Per ciò che riguarda l’università, osserva che il “suo aspetto selettivo si è ridotto quanto quello formativo; e sempre più si lamentano le deficienze della preparazione scolastica con la qual vi si accede”. Nel frattempo, la vecchia scuola d’élite è diventata di massa, senza che alcuna modifica sostanziale sia intervenuta, ad esempio, nel rapporto fra didattica e ricerca. Il Consiglio delle ricerche, gli Istituti storici, i centri di specializzazione e di eccellenza post laurea, “presentano”, nota Galasso, “vecchi caratteri insoddisfacenti rispetto ad analoghe strutture di altri”.
E se non bastasse, “il quadro universitario è reso più incerto e agitato da una non comune frequenza di provvedimenti di riforma, dei quali si potrebbe anche dire che plus ça change, plus c’est la même chose”. Identico scricchiolare se si guarda alle istituzioni extra accademiche (deputazioni di storia patria eccetera). Un settore, di per sé, ampio ma che, nel suo insieme, non riesce “a riequilibrare nel senso più desiderabile” le difficoltà del settore. Una problematicità a cui va aggiunta la generale messa in discussione, a partire dalla fine degli anni Sessanta, dei vecchi armamentari ideologici. Uno stop alle ideologie, questo, che si è tradotto “non già nella prodigiosa epifania della ‘pura storia’, immune da contaminazioni deteriori…, bensì, e molto più spesso di quanto si ami ammettere, nella fine anche di ogni idea”.

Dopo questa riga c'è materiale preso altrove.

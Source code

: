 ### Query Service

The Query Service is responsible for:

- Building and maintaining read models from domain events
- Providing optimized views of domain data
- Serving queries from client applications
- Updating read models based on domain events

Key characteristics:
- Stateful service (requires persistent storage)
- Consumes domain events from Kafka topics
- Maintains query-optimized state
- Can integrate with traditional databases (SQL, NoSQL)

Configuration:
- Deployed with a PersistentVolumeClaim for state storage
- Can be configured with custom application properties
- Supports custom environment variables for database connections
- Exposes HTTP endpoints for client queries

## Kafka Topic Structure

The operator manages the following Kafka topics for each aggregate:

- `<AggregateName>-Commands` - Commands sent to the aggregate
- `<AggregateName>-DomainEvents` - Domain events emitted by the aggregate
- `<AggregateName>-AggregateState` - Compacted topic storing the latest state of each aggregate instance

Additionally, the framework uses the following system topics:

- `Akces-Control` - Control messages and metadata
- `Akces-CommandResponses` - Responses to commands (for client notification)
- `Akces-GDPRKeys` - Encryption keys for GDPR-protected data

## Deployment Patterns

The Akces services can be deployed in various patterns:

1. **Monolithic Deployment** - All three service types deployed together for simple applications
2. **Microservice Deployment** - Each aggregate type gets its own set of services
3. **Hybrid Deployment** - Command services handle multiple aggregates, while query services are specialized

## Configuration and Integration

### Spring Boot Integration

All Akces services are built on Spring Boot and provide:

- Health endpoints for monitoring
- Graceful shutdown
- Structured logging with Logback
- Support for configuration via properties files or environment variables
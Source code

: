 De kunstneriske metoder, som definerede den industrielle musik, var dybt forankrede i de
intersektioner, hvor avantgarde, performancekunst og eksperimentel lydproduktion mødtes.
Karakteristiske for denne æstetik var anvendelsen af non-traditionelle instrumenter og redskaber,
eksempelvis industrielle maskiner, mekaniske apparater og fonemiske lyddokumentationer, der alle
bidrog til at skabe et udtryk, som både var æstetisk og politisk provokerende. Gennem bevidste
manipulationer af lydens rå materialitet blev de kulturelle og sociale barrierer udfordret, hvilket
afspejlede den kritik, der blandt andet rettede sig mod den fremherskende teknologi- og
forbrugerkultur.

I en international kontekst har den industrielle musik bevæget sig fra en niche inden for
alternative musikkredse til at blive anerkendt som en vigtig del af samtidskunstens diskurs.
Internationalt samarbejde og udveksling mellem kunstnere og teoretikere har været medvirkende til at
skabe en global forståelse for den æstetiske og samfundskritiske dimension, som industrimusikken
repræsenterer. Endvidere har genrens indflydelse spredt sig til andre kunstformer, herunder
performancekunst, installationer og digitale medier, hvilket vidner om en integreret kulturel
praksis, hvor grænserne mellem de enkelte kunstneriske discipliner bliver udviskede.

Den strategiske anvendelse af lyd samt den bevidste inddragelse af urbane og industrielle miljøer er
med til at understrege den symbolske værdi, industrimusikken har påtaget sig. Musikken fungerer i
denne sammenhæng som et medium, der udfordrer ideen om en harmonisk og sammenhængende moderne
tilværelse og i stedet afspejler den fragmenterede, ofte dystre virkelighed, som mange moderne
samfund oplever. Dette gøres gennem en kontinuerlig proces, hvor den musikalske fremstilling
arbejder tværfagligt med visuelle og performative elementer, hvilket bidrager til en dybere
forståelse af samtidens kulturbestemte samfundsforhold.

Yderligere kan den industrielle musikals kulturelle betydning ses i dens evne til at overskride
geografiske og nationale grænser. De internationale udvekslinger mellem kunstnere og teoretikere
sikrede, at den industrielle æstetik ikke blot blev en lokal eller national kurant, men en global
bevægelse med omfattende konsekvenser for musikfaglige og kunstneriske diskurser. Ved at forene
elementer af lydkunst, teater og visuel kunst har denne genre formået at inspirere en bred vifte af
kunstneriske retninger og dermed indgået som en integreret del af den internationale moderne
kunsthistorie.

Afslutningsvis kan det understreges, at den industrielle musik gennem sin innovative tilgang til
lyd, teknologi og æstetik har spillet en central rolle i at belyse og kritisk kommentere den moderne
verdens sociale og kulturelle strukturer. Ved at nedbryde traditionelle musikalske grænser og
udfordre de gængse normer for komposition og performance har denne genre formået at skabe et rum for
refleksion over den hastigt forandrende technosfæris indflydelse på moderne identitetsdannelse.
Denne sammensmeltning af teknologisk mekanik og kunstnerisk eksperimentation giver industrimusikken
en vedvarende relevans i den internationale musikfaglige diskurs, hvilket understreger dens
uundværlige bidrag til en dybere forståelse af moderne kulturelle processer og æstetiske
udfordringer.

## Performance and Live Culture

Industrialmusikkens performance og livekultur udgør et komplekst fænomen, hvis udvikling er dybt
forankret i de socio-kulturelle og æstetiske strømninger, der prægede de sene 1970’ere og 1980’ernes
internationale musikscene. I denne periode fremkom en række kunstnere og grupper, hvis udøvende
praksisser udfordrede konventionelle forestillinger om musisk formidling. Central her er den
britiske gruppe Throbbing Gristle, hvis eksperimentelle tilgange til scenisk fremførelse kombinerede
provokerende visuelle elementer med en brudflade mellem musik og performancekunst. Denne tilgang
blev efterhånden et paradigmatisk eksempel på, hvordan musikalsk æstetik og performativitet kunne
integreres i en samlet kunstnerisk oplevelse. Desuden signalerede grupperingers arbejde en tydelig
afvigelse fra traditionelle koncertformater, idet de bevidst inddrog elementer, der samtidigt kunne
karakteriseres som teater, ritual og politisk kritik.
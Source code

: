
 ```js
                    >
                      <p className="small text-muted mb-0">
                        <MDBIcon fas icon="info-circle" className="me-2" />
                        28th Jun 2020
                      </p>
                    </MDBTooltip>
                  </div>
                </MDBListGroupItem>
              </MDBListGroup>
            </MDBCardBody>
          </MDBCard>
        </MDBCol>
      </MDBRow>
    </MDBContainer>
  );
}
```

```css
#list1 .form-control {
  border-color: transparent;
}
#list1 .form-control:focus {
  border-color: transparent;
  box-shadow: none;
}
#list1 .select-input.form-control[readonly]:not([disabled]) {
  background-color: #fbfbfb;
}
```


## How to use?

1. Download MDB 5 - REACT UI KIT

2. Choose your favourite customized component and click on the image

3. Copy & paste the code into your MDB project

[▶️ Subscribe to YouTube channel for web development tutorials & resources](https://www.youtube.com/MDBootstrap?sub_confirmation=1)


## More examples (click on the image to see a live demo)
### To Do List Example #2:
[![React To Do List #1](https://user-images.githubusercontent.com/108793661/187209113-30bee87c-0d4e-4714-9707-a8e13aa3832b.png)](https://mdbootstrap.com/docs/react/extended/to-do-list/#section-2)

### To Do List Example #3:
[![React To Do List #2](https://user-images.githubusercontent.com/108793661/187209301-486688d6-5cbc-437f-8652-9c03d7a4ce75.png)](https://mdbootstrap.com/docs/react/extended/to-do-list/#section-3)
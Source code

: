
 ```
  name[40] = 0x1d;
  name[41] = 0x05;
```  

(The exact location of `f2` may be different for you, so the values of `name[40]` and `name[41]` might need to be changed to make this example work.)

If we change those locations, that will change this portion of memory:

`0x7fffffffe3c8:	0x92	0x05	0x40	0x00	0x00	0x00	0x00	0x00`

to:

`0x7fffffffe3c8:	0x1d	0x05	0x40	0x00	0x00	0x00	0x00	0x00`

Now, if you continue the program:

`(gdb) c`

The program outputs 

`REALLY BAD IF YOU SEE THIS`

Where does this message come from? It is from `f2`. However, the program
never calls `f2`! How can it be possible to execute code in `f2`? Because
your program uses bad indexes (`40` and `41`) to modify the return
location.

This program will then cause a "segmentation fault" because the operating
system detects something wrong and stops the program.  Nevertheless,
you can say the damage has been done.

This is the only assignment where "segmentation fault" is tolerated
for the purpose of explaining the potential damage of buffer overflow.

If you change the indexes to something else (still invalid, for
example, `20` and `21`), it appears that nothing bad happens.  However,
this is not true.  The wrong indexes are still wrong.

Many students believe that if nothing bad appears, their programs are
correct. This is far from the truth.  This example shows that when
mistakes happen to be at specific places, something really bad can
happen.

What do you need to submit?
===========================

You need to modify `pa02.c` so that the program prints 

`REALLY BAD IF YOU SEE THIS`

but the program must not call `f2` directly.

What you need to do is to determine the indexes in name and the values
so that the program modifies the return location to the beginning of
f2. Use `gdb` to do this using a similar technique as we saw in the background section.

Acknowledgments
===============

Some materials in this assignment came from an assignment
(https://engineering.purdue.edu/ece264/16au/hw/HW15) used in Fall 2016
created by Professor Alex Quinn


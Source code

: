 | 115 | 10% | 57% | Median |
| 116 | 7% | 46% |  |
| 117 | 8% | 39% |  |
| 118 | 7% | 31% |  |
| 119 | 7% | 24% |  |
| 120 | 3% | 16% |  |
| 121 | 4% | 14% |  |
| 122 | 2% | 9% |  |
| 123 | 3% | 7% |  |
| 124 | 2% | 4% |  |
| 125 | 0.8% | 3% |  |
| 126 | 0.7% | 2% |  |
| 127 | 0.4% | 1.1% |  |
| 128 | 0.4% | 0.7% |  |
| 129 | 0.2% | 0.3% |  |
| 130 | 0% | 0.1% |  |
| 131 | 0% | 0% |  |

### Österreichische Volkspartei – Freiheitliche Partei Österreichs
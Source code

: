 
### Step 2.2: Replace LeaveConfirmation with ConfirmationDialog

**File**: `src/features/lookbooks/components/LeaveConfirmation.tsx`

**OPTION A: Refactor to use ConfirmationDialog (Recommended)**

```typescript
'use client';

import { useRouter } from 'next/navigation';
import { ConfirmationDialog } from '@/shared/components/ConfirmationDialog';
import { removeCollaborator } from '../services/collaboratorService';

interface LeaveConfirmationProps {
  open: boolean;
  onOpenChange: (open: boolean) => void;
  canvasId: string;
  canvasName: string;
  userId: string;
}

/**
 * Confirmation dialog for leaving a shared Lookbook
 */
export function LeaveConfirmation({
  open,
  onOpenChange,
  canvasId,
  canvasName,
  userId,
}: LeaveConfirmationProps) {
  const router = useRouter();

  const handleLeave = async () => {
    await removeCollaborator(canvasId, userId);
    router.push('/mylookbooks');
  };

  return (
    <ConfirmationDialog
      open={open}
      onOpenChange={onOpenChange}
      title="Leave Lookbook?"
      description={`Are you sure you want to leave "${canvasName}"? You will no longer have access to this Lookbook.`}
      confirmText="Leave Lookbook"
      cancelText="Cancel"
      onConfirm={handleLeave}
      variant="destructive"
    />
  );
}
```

Un approdo quantomai deludente che, secondo lo studioso partenopeo, fa temere che gli “anni della fine delle ideologi siano anche gli anni in cui si è fatta viva e forte una vera e propria ‘crisi di identità’ della storia e degli storici”. Storici italiani del Novecento, questo è il titolo del volume, è ricco di molti altri spunti critici e, comunque la si pensi, è meritorio di riflessione.
Giuseppe Galasso, “Storici italiani del Novecento”, il Mulino, pagine 434, euro 30.00.